Hola a todos, qué gusto me da verles cada semana por aquí. Ayer fue el Día del Maestro y celebramos a quienes nos guían y enseñan, y con este motivo quiero hacer una pausa para honrar a aquellos que, a lo largo de mi vida, me han enseñado a venerar una profesión que amo profundamente: la de sommelier, ese contador de historias en torno al vino.
Cada semana, ya sea en las aulas universitarias o en los salones de cata, tengo la dicha de compartir con otros las maravillas de este noble producto que nace del corazón de la tierra y se aloja en el corazón del hombre.
Pero hoy no hablaré de vinos ni de recomendaciones. Hoy quiero agradecer a quienes han sido mis maestros, esos guías que me mostraron el camino y me enseñaron a amar el vino.
Mi gratitud comienza en casa, con mi abuelo Venancio Palacios, un hombre sencillo que me enseñó que el vino es más placentero cuando se comparte con quienes amas. En mi natal Argentina, admiré a gigantes como Michel Rolland, Susana Balbo y Sebastián Zuccardi. De Italia, aprendí del gran Carlo Rossi (sí, así se llama mi amigo, y no es publicidad), quien con su trabajo educa a muchos en el mundo del vino.
La lista sigue: Charlie Arturaola, de Uruguay, quien me enseñó a amar el vino desde lo más simple de la vida; Ana María Arias, de Colombia, con su simpatía que transforma cada cata en una experiencia única. En México, tuve el honor de aprender de Elliot Díaz, Antonio Laveaga, Carlos Borboa, Laura Santander y Valente García de Quevedo, maestro del jerez.

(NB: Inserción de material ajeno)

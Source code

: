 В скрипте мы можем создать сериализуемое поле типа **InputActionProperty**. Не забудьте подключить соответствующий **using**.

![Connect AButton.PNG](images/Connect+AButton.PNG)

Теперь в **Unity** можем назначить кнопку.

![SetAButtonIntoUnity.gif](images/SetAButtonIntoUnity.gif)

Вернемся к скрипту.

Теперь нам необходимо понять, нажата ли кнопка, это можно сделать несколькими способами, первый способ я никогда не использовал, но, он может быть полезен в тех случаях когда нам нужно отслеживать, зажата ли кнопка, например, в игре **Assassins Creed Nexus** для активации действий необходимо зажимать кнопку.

Tampoco puedo olvidar a Pilar Meré, Laura Zamora, Sandra Fernández y Valentina Garza, mujeres que, con temple y coraje, llevan el vino a todos los rincones del país. René Rentería, con su inagotable sabiduría, es otro referente que inspira a todos.

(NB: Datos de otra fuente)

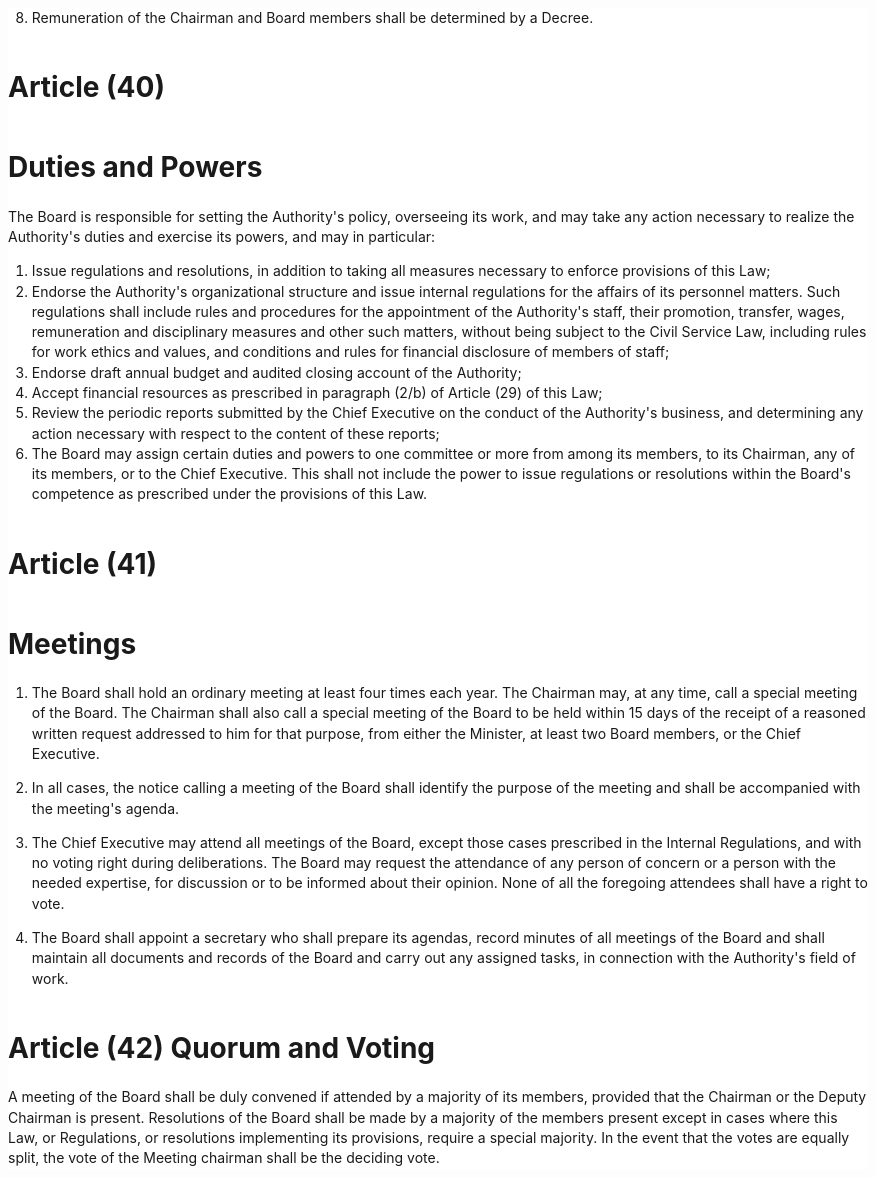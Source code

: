 8. Remuneration of the Chairman and Board members shall be determined by a Decree.

# Article (40)

# Duties and Powers

The Board is responsible for setting the Authority's policy, overseeing its work, and may take any action necessary to realize the Authority's duties and exercise its powers, and may in particular:

1. Issue regulations and resolutions, in addition to taking all measures necessary to enforce provisions of this Law;  
2. Endorse the Authority's organizational structure and issue internal regulations for the affairs of its personnel matters. Such regulations shall include rules and procedures for the appointment of the Authority's staff, their promotion, transfer, wages, remuneration and disciplinary measures and other such matters, without being subject to the Civil Service Law, including rules for work ethics and values, and conditions and rules for financial disclosure of members of staff;  
3. Endorse draft annual budget and audited closing account of the Authority;  
4. Accept financial resources as prescribed in paragraph (2/b) of Article (29) of this Law;  
5. Review the periodic reports submitted by the Chief Executive on the conduct of the Authority's business, and determining any action necessary with respect to the content of these reports;  
6. The Board may assign certain duties and powers to one committee or more from among its members, to its Chairman, any of its members, or to the Chief Executive. This shall not include the power to issue regulations or resolutions within the Board's competence as prescribed under the provisions of this Law.

# Article (41)

# Meetings

1. The Board shall hold an ordinary meeting at least four times each year. The Chairman may, at any time, call a special meeting of the Board. The Chairman shall also call a special meeting of the Board to be held within 15 days of the receipt of a reasoned written request addressed to him for that purpose, from either the Minister, at least two Board members, or the Chief Executive.  
2. In all cases, the notice calling a meeting of the Board shall identify the purpose of the meeting and shall be accompanied with the meeting's agenda.  
3. The Chief Executive may attend all meetings of the Board, except those cases prescribed in the Internal Regulations, and with no voting right during deliberations. The Board may request the attendance of any person of concern or a person with the needed expertise, for discussion or to be informed about their opinion. None of all the foregoing attendees shall have a right to vote.

4. The Board shall appoint a secretary who shall prepare its agendas, record minutes of all meetings of the Board and shall maintain all documents and records of the Board and carry out any assigned tasks, in connection with the Authority's field of work.

# Article (42) Quorum and Voting

A meeting of the Board shall be duly convened if attended by a majority of its members, provided that the Chairman or the Deputy Chairman is present. Resolutions of the Board shall be made by a majority of the members present except in cases where this Law, or Regulations, or resolutions implementing its provisions, require a special majority. In the event that the votes are equally split, the vote of the Meeting chairman shall be the deciding vote.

También quiero reconocer a los maestros vineros, esos alquimistas que convierten las uvas en vino: Jesús Rivera Covarrubias, de Vinícola El Cielo; Juan Ríos, de Barón Balché, y Hans Backhoff, por mencionar a algunos de esos magos del vino mexicano.
Finalmente, agradezco a mis hijos, que creen en mi proyecto y que, cada noche, esperan una nueva historia sobre el vino antes de dormir. Ellos son mi mayor inspiración.
Regalo
Si usted desea hacer un obsequio a su maestro, piense en una buena botella de vino, ya sea blanco, rosado o tinto. Estoy seguro de que lo agradecerá.
Y como siempre cierro mis clases, les recuerdo: siempre hay una historia para contar detrás de una buena copa de vino. Salud a mis maestros y a todos los maestros. Nos vemos la próxima semana.